• BRIEF:
Report back each line of the records that contains the string "поиска".

(Stored data)
[Start of Attachment]

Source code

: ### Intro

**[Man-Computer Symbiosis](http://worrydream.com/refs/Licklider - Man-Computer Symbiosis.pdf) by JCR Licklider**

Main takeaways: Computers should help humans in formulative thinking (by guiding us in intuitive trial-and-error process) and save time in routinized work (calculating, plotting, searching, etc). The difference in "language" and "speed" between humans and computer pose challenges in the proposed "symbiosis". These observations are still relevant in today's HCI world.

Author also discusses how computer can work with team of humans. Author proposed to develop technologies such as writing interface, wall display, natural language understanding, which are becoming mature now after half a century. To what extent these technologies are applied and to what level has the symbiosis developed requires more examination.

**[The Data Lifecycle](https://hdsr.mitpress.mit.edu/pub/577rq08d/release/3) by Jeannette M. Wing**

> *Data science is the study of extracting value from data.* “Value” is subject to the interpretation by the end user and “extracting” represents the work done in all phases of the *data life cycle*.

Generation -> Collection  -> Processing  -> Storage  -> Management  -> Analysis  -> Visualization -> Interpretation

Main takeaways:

[End of Attachment]
[Start of Attachment]

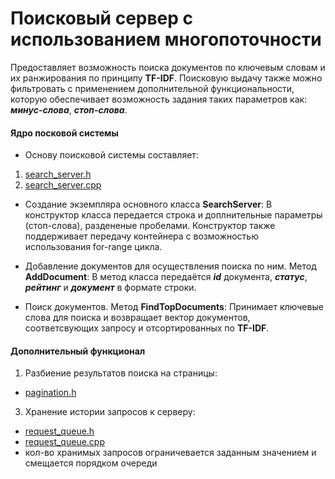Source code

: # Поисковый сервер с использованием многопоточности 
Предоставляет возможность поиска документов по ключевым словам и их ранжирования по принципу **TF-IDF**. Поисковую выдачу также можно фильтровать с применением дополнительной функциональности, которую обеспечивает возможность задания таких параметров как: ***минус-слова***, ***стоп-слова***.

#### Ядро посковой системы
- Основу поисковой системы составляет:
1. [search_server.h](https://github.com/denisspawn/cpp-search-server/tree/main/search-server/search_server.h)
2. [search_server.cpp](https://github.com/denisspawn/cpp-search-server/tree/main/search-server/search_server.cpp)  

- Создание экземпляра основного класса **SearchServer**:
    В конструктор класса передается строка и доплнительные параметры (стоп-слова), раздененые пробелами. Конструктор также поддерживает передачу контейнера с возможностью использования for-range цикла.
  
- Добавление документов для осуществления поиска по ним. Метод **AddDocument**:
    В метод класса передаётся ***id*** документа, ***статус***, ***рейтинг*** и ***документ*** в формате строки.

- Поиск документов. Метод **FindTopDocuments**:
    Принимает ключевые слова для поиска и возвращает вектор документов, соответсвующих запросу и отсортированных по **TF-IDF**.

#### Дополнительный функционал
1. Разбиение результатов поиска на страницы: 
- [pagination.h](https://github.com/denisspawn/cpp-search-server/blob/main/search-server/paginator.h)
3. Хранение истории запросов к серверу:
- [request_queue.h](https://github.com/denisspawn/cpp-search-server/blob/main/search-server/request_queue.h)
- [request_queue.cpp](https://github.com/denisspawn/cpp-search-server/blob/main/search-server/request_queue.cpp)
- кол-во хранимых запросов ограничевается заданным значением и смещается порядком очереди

[End of Attachment]

• RESULT:
Предоставляет возможность поиска документов по ключевым словам и их ранжирования по принципу **TF-IDF**. Поисковую выдачу также можно фильтровать с применением дополнительной функциональности, которую обеспечивает возможность задания таких параметров как: ***минус-слова***, ***стоп-слова***.
- Добавление документов для осуществления поиска по ним. Метод **AddDocument**:
    Принимает ключевые слова для поиска и возвращает вектор документов, соответсвующих запросу и отсортированных по **TF-IDF**.
1. Разбиение результатов поиска на страницы: 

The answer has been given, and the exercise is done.